* What you need to do: Return a faithful copy of all the entries, omitting the images.

[Rendered images with source text]
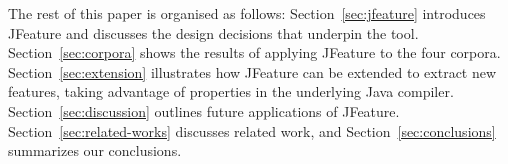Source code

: The rest of this paper is organised as follows:
Section~\ref{sec:jfeature} introduces JFeature and discusses the design decisions that underpin the tool.
Section~\ref{sec:corpora} shows the results of applying JFeature to the four corpora.
Section~\ref{sec:extension} illustrates how JFeature can be extended to extract new features, taking advantage of properties in the underlying Java compiler.
Section~\ref{sec:discussion} outlines future applications of JFeature.
Section~\ref{sec:related-works} discusses related work, and
Section~\ref{sec:conclusions} summarizes our conclusions.
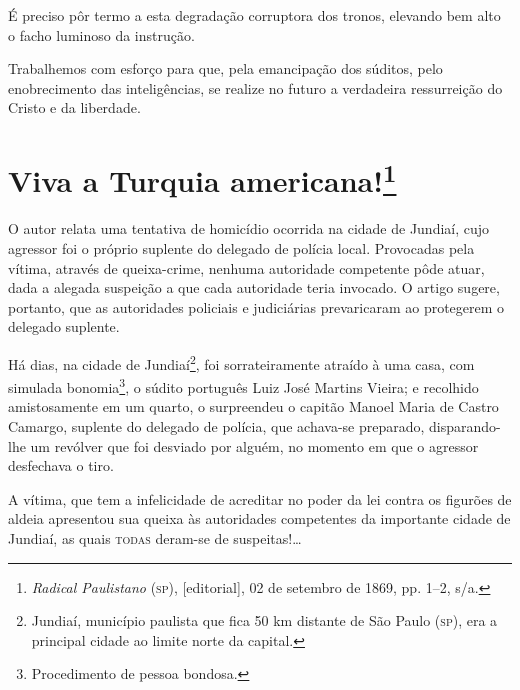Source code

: É preciso pôr termo a esta degradação corruptora dos tronos, elevando
bem alto o facho luminoso da instrução.

Trabalhemos com esforço para que, pela emancipação dos súditos, pelo
enobrecimento das inteligências, se realize no futuro a verdadeira
ressurreição do Cristo e da liberdade.

\chapter{Viva a Turquia americana!\footnote{\emph{Radical Paulistano}
  (\textsc{sp}), {[}editorial{]}, 02 de setembro de 1869, pp. 1--2, s/a.}}

\begin{didascalia}
O autor relata uma tentativa de homicídio ocorrida na cidade de Jundiaí,
cujo agressor foi o próprio suplente do delegado de polícia local.
Provocadas pela vítima, através de queixa-crime, nenhuma autoridade
competente pôde atuar, dada a alegada suspeição a que cada autoridade
teria invocado. O artigo sugere, portanto, que as autoridades policiais
e judiciárias prevaricaram ao protegerem o delegado suplente.
\end{didascalia}



Há dias, na cidade de Jundiaí\footnote{Jundiaí, município paulista que
  fica 50 km distante de São Paulo (\textsc{sp}), era a principal cidade ao
  limite norte da capital.}, foi sorrateiramente atraído à uma casa, com
simulada bonomia\footnote{Procedimento de pessoa bondosa.}, o súdito
português Luiz José Martins Vieira; e recolhido amistosamente em um
quarto, o surpreendeu o capitão Manoel Maria de Castro Camargo, suplente
do delegado de polícia, que achava-se preparado, disparando-lhe um
revólver que foi desviado por alguém, no momento em que o agressor
desfechava o tiro.

A vítima, que tem a infelicidade de acreditar no poder da lei contra os
figurões de aldeia apresentou sua queixa às autoridades competentes da
importante cidade de Jundiaí, as quais \textsc{todas} deram-se de suspeitas!\ldots{}

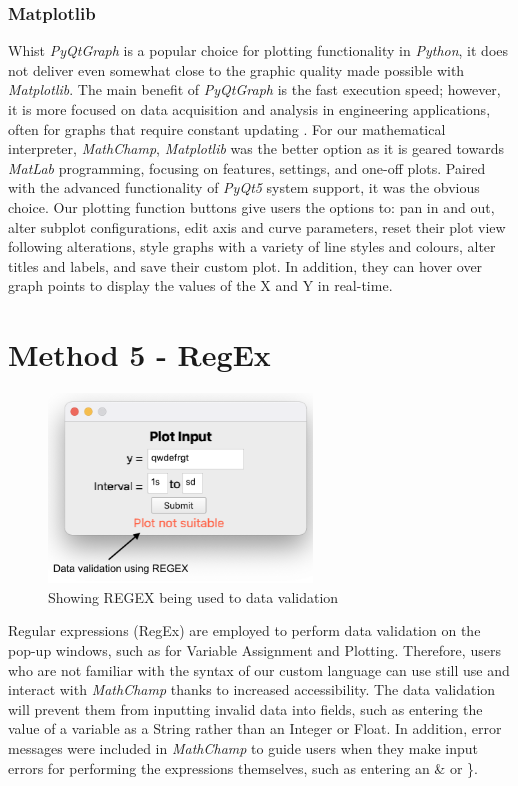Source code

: \documentclass[a4paper, oneside, 11pt]{report}
\begin{document}
\newpage
\subsubsection{Matplotlib}
Whist \emph{PyQtGraph} is a popular choice for plotting functionality in \emph{Python}, it does not deliver even somewhat close to the graphic quality made possible with \emph{Matplotlib}. The main benefit of \emph{PyQtGraph} is the fast execution speed; however, it is more focused on data acquisition and analysis in engineering applications, often for graphs that require constant updating \cite{pyqtgraphdevs2022}. For our mathematical interpreter, \emph{MathChamp}, \emph{Matplotlib} was the better option as it is geared towards \emph{MatLab} programming, focusing on features, settings, and one-off plots. Paired with the advanced functionality of \emph{PyQt5} system support, it was the obvious choice. Our plotting function buttons give users the options to: pan in and out, alter subplot configurations, edit axis and curve parameters, reset their plot view following alterations, style graphs with a variety of line styles and colours, alter titles and labels, and save their custom plot. In addition, they can hover over graph points to display the values of the X and Y in real-time.


\section{Method 5 - RegEx}

\begin{figure}[H]
    \centering
    \includegraphics[width=7cm]{regex.png}
    \caption{Showing REGEX being used to data validation}
    \label{fig:regex_validation}
\end{figure}

Regular expressions (RegEx) are employed to perform data validation on the pop-up windows, such as for Variable Assignment and Plotting. Therefore, users who are not familiar with the syntax of our custom language can use still use and interact with \emph{MathChamp} thanks to increased accessibility. The data validation will prevent them from inputting invalid data into fields, such as entering the value of a variable as a String rather than an Integer or Float. In addition, error messages were included in \emph{MathChamp} to guide users when they make input errors for performing the expressions themselves, such as entering an \& or \}.
\end{document}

* Exercise solution:
Source code

: The rest of this paper is organised as follows:
Section~\ref{sec:jfeature} introduces JFeature and discusses the design decisions that underpin the tool.
Section~\ref{sec:corpora} shows the results of applying JFeature to the four corpora.
Section~\ref{sec:extension} illustrates how JFeature can be extended to extract new features, taking advantage of properties in the underlying Java compiler.
Section~\ref{sec:discussion} outlines future applications of JFeature.
Section~\ref{sec:related-works} discusses related work, and
Section~\ref{sec:conclusions} summarizes our conclusions.
Source code

: É preciso pôr termo a esta degradação corruptora dos tronos, elevando
bem alto o facho luminoso da instrução.

Trabalhemos com esforço para que, pela emancipação dos súditos, pelo
enobrecimento das inteligências, se realize no futuro a verdadeira
ressurreição do Cristo e da liberdade.

\chapter{Viva a Turquia americana!\footnote{\emph{Radical Paulistano}
  (\textsc{sp}), {[}editorial{]}, 02 de setembro de 1869, pp. 1--2, s/a.}}

\begin{didascalia}
O autor relata uma tentativa de homicídio ocorrida na cidade de Jundiaí,
cujo agressor foi o próprio suplente do delegado de polícia local.
Provocadas pela vítima, através de queixa-crime, nenhuma autoridade
competente pôde atuar, dada a alegada suspeição a que cada autoridade
teria invocado. O artigo sugere, portanto, que as autoridades policiais
e judiciárias prevaricaram ao protegerem o delegado suplente.
\end{didascalia}



Há dias, na cidade de Jundiaí\footnote{Jundiaí, município paulista que
  fica 50 km distante de São Paulo (\textsc{sp}), era a principal cidade ao
  limite norte da capital.}, foi sorrateiramente atraído à uma casa, com
simulada bonomia\footnote{Procedimento de pessoa bondosa.}, o súdito
português Luiz José Martins Vieira; e recolhido amistosamente em um
quarto, o surpreendeu o capitão Manoel Maria de Castro Camargo, suplente
do delegado de polícia, que achava-se preparado, disparando-lhe um
revólver que foi desviado por alguém, no momento em que o agressor
desfechava o tiro.

A vítima, que tem a infelicidade de acreditar no poder da lei contra os
figurões de aldeia apresentou sua queixa às autoridades competentes da
importante cidade de Jundiaí, as quais \textsc{todas} deram-se de suspeitas!\ldots{}

Source code

: \documentclass[a4paper, oneside, 11pt]{report}
\begin{document}
\newpage
\subsubsection{Matplotlib}
Whist \emph{PyQtGraph} is a popular choice for plotting functionality in \emph{Python}, it does not deliver even somewhat close to the graphic quality made possible with \emph{Matplotlib}. The main benefit of \emph{PyQtGraph} is the fast execution speed; however, it is more focused on data acquisition and analysis in engineering applications, often for graphs that require constant updating \cite{pyqtgraphdevs2022}. For our mathematical interpreter, \emph{MathChamp}, \emph{Matplotlib} was the better option as it is geared towards \emph{MatLab} programming, focusing on features, settings, and one-off plots. Paired with the advanced functionality of \emph{PyQt5} system support, it was the obvious choice. Our plotting function buttons give users the options to: pan in and out, alter subplot configurations, edit axis and curve parameters, reset their plot view following alterations, style graphs with a variety of line styles and colours, alter titles and labels, and save their custom plot. In addition, they can hover over graph points to display the values of the X and Y in real-time.


\section{Method 5 - RegEx}

\begin{figure}[H]
    \centering
    \includegraphics[width=7cm]{regex.png}
    \caption{Showing REGEX being used to data validation}
    \label{fig:regex_validation}
\end{figure}

Regular expressions (RegEx) are employed to perform data validation on the pop-up windows, such as for Variable Assignment and Plotting. Therefore, users who are not familiar with the syntax of our custom language can use still use and interact with \emph{MathChamp} thanks to increased accessibility. The data validation will prevent them from inputting invalid data into fields, such as entering the value of a variable as a String rather than an Integer or Float. In addition, error messages were included in \emph{MathChamp} to guide users when they make input errors for performing the expressions themselves, such as entering an \& or \}.
\end{document}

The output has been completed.